電気化学素子1は、複数の貫通孔21を有する金属基板2と、金属基板2の表側の面に設けられた電極層3と、電極層3の上に設けられた電解質層4とを有する。電極層3は電子伝導性および気体透過性を有するように構成される。電解質層4は酸素イオン伝導性を有するように構成される。
金属基板2は、電極層3と電解質層4とを支持して電気化学素子1の強度を保つ役割を担う。金属基板2の材料としては、電子伝導性、耐熱性、耐酸化性および耐腐食性に優れた材料が用いられる。例えば、フェライト系ステンレス、オーステナイト系ステンレス、ニッケル基合金などが用いられる。特に、クロムを含む合金が好適に用いられる。
貫通孔21は、金属基板2における電極層3が設けられる領域より小さい領域に設けられることが好ましい。
電極層3は、図1に示すように、金属基板2の表側の面の貫通孔21が設けられた領域より大きな領域に、薄膜の状態で設けられる。電極層3の材料としては、例えばNiO-CGO(ガドリウム・ドープ・セリア)、Ni-CGO、NiO-YSZ、Ni-YSZ、CuO-CeO2、Cu-CeO2などのサーメット材を用いることができる。これらの例では、CGO、YSZ、CeO2がサーメット材の骨材と呼ぶことができる。なお、電極層3は、低温焼成法(例えば1400℃等の高温域での焼成処理をしない低温域での焼成処理を用いる湿式法)やエアロゾルデポジション法、溶射法(スプレーコート法)などにより形成することが好ましい。これらの、低温域での使用可能なプロセスにより、例えば1400℃等の高温域での焼成を用いずに、良好な電極層3が得られる。そのため、金属基板2を傷めることなく、また、金属基板2と電極層3との元素相互拡散を抑制することができ、耐久性に優れた電気化学素子を実現できるので好ましい。更に、低温焼成法を用いると、原材料のハンドリングが容易になるので更に好ましい。
なお、サーメット材の骨材の含有比が高いとは、サーメット材に混合する金属または金属酸化物(例えばNiO-CGO)の含有比が低いことを意味する。
電解質層4は、電極層3の上部に形成する。また、電極層3を被覆する第1部分41と、金属基板2の表側の面に接触する第2部分42とを有するような構造とすることもできる。この場合、電解質層4は、図1に示すように、横断側面視において電極層3の上と金属基板2の表側の面の上とにわたって(跨って)設けられる。これにより、第2部分42により電解質層4を金属基板2に接合して、電気化学素子全体として堅牢性に優れたものとすることができる。

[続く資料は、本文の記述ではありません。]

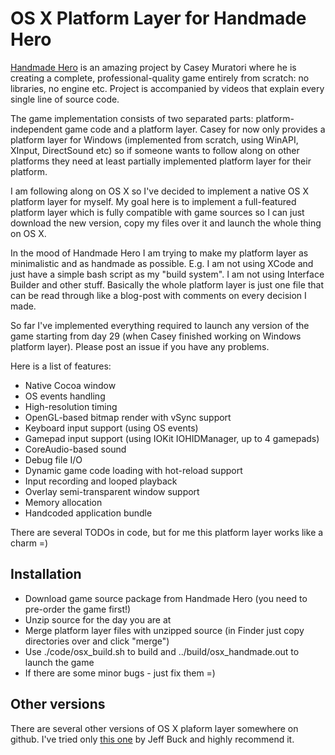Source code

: # OS X Platform Layer for Handmade Hero

[Handmade Hero](https://handmadehero.org/) is an amazing project by Casey Muratori where he is creating a complete,
professional-quality game entirely from scratch: no libraries, no engine etc.
Project is accompanied by videos that explain every single line of source code.

The game implementation consists of two separated parts: platform-independent game code and a platform layer.
Casey for now only provides a platform layer for Windows (implemented from scratch, using WinAPI, XInput, DirectSound etc)
so if someone wants to follow along on other platforms they need at least partially implemented platform layer for their platform.

I am following along on OS X so I've decided to implement a native OS X platform layer for myself.
My goal here is to implement a full-featured platform layer which is fully compatible with game sources
so I can just download the new version, copy my files over it and launch the whole thing on OS X.

In the mood of Handmade Hero I am trying to make my platform layer as minimalistic and as handmade as possible. E.g. I am not
using XCode and just have a simple bash script as my "build system". I am not using Interface Builder and other stuff.
Basically the whole platform layer is just one file that can be read through like a blog-post with comments
on every decision I made.

So far I've implemented everything required to launch any version of the game starting from day 29
(when Casey finished working on Windows platform layer). Please post an issue if you have any problems.

Here is a list of features:

 - Native Cocoa window
 - OS events handling
 - High-resolution timing
 - OpenGL-based bitmap render with vSync support
 - Keyboard input support (using OS events)
 - Gamepad input support (using IOKit IOHIDManager, up to 4 gamepads)
 - CoreAudio-based sound
 - Debug file I/O
 - Dynamic game code loading with hot-reload support
 - Input recording and looped playback
 - Overlay semi-transparent window support
 - Memory allocation
 - Handcoded application bundle

There are several TODOs in code, but for me this platform layer works like a charm =)

## Installation

 - Download game source package from Handmade Hero (you need to pre-order the game first!)
 - Unzip source for the day you are at
 - Merge platform layer files with unzipped source (in Finder just copy directories over and click "merge")
 - Use ./code/osx_build.sh to build and ../build/osx_handmade.out to launch the game
 - If there are some minor bugs - just fix them =)
 
## Other versions

There are several other versions of OS X plaform layer somewhere on github. I've tried only [this one](https://github.com/itfrombit/osx_handmade) by Jeff Buck and highly recommend it.
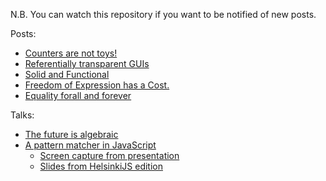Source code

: N.B. You can watch this repository if you want to be notified of new posts.

Posts:

- [Counters are not toys!](posts/2020-05-11-counters-are-not-toys.md)
- [Referentially transparent GUIs](posts/2020-05-11-referentially-transparent-guis.md)
- [Solid and Functional](posts/2014-08-18-solid.md)
- [Freedom of Expression has a Cost.](posts/2014-07-24-freedom-of-expression.md)
- [Equality forall and forever](posts/2014-07-14-equality-forall.md)

Talks:

- [The future is algebraic](https://polytypic.github.io/blog/the-future-is-algebraic/)
- [A pattern matcher in JavaScript](https://polytypic.github.io/blog/a-pattern-matcher-in-javascript/)
  - [Screen capture from presentation](https://youtu.be/Wl5w60ERkrc)
  - [Slides from HelsinkiJS edition](https://polytypic.github.io/blog/a-pattern-matcher-in-javascript_hkijs)
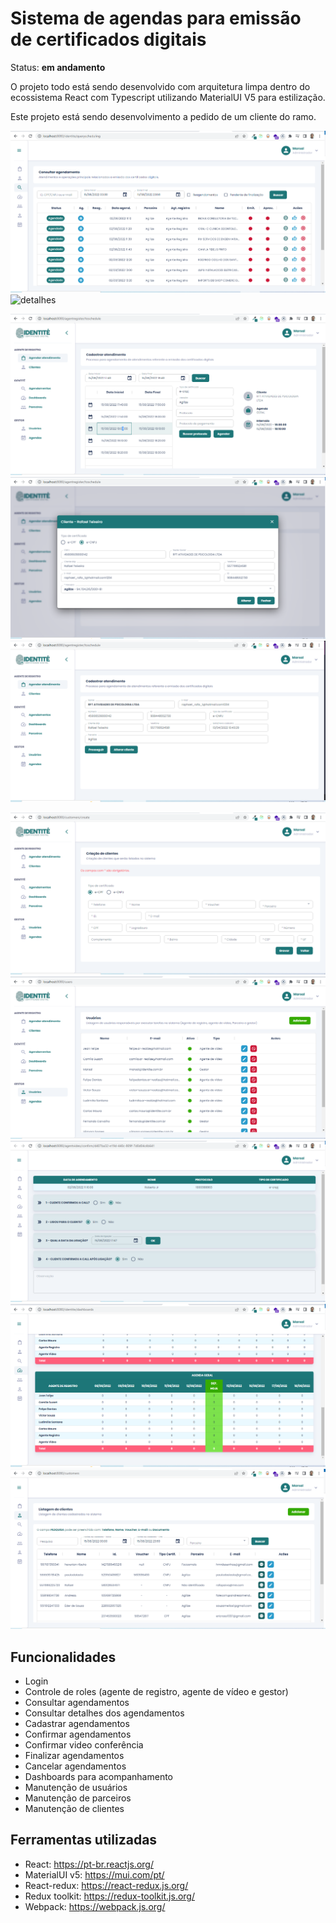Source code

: 
# Sistema de agendas para emissão de certificados digitais

Status: <strong>em andamento</strong>

O projeto todo está sendo desenvolvido com arquitetura limpa dentro do ecossistema React com Typescript utilizando MaterialUI V5 para estilização.

Este projeto está sendo desenvolvimento a pedido de um cliente do ramo. 


![consulta_agendamento](consulta_agendamento.PNG)
![detalhes](detalhes.PNG)

![cadastrar_agendamento_3](cadastrar_agendamento_3.PNG)
![cadastrar_agendamento_2](cadastrar_agendamento_2.PNG)
![cadastrar_agendamento_1](cadastrar_agendamento_1.PNG)

![cadastrar_cliente_1](cadastrar_cliente_1.PNG)
![cadastro_usuarios](cadastro_usuarios.PNG)
![confirmar_call_1](confirmar_call_1.PNG)
![dashboards](dashboards.PNG)
![listar_clientes_2](listar_clientes_2.PNG)

## Funcionalidades
- Login
- Controle de roles (agente de registro, agente de vídeo e gestor)
- Consultar agendamentos
- Consultar detalhes dos agendamentos
- Cadastrar agendamentos
- Confirmar agendamentos
- Confirmar video conferência
- Finalizar agendamentos
- Cancelar agendamentos
- Dashboards para acompanhamento
- Manutenção de usuários
- Manutenção de parceiros
- Manutenção de clientes



## Ferramentas utilizadas
    
- React: https://pt-br.reactjs.org/
- MaterialUI v5: https://mui.com/pt/
- React-redux: https://react-redux.js.org/
- Redux toolkit: https://redux-toolkit.js.org/
- Webpack: https://webpack.js.org/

説明すると、電気化学素子1の作動時には、金属基板2の裏側から貫通孔21を通じて電極層3へガスが供給される。第2部分42の存在する部位においては、ガスケット等の別部材を設けることなく、ガスのリークを抑制することができる。なお、第1実施形態では第2部分42によって電極層3の周囲をすべて覆っているが、電極層3の上部に電解質層4を設け、周囲にガスケット等を設ける構成としてもよい。
このように構成した電気化学素子1に対して、図2に示すように、電解質層4の上に電極層3の対極となる対極電極層5を設けることで、以下のように動作する固体酸化物形燃料電池セル100として利用することが可能である。電極層3の対極となる対極電極層5の材料としては、例えば、LSCF、LSM等の複合酸化物を用いることができる。なお、対極電極層5は、低温焼成法(例えば1400℃等の高温域での焼成処理をしない低温域での焼成処理を用いる湿式法)やエアロゾルデポジション法、溶射法(スプレーコート法)などにより形成することが好ましい。これらの、低温域での使用可能なプロセスにより、例えば1400℃等の高温域での焼成を用いずに、良好な対極電極層5が得られる。そのため、金属基板2を傷めることなく、また、金属基板2と電極層3との元素相互拡散を抑制することができ、耐久性に優れた電気化学素子を実現できるので好ましい。更に、低温焼成法を用いると、原材料のハンドリングが容易になるので更に好ましい。
次に、電気化学素子1の製造方法について説明する。
電極層形成ステップでは、金属基板2の表側の面の貫通孔21が設けられた領域より広い領域に電極層3が形成される。電極層形成ステップは、予備塗布ステップ、押し込み拭取りステップ、主塗布ステップ(第1形成ステップと第2形成ステップ等の複数のステップとすることもできる)を有するものとすることができる。また、予備塗布ステップや押し込み拭取りステップを省き、主塗布ステップのみとすることもできる。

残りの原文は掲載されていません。